Extracted records
####

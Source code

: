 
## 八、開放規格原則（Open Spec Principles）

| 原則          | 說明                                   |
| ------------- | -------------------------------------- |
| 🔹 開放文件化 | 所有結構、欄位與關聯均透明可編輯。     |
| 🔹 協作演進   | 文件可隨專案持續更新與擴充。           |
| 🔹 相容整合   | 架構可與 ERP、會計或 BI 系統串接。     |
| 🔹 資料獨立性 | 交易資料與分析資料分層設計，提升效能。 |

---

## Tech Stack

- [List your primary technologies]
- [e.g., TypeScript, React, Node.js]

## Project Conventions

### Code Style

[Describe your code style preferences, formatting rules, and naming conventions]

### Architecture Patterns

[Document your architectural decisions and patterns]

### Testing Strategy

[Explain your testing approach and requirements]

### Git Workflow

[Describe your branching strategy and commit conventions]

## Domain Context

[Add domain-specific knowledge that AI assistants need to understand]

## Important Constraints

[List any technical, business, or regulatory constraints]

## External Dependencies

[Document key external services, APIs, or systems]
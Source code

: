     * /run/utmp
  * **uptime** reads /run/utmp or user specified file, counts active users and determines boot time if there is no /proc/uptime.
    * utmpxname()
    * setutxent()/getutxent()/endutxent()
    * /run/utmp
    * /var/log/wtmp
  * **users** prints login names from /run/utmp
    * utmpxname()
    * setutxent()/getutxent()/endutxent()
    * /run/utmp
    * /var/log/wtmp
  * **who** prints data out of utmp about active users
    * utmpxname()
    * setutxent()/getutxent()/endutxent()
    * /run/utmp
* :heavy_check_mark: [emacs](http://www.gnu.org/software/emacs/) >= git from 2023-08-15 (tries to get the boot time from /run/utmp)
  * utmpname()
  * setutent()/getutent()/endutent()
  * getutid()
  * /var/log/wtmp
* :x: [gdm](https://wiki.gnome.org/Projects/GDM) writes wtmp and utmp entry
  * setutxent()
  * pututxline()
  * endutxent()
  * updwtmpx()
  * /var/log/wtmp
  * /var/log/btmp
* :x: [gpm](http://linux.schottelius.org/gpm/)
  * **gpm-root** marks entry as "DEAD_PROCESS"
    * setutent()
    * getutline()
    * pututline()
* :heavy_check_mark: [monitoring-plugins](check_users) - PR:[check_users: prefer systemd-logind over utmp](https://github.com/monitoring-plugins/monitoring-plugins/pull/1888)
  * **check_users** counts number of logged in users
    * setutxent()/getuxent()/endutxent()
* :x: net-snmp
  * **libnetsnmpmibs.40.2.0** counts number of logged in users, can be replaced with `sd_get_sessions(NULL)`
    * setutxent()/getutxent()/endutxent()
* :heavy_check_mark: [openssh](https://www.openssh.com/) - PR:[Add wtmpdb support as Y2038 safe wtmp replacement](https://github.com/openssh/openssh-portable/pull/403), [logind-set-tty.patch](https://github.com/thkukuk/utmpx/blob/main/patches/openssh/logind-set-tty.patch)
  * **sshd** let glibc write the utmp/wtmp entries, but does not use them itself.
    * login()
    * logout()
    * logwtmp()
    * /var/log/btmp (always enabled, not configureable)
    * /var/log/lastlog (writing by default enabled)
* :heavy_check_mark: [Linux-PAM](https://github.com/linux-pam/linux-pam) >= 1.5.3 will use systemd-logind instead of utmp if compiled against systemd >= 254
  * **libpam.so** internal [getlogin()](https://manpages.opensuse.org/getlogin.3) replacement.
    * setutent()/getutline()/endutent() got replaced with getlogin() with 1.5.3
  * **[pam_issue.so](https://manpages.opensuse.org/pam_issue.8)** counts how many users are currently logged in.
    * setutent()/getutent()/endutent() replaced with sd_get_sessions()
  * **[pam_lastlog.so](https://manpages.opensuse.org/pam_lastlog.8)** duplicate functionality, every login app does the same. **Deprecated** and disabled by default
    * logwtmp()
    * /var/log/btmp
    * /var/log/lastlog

####

Please copy every line in the entries where "entry" appears.

== WRITTEN RESPONSE ==
* :x: [gdm](https://wiki.gnome.org/Projects/GDM) writes wtmp and utmp entry
  * **gpm-root** marks entry as "DEAD_PROCESS"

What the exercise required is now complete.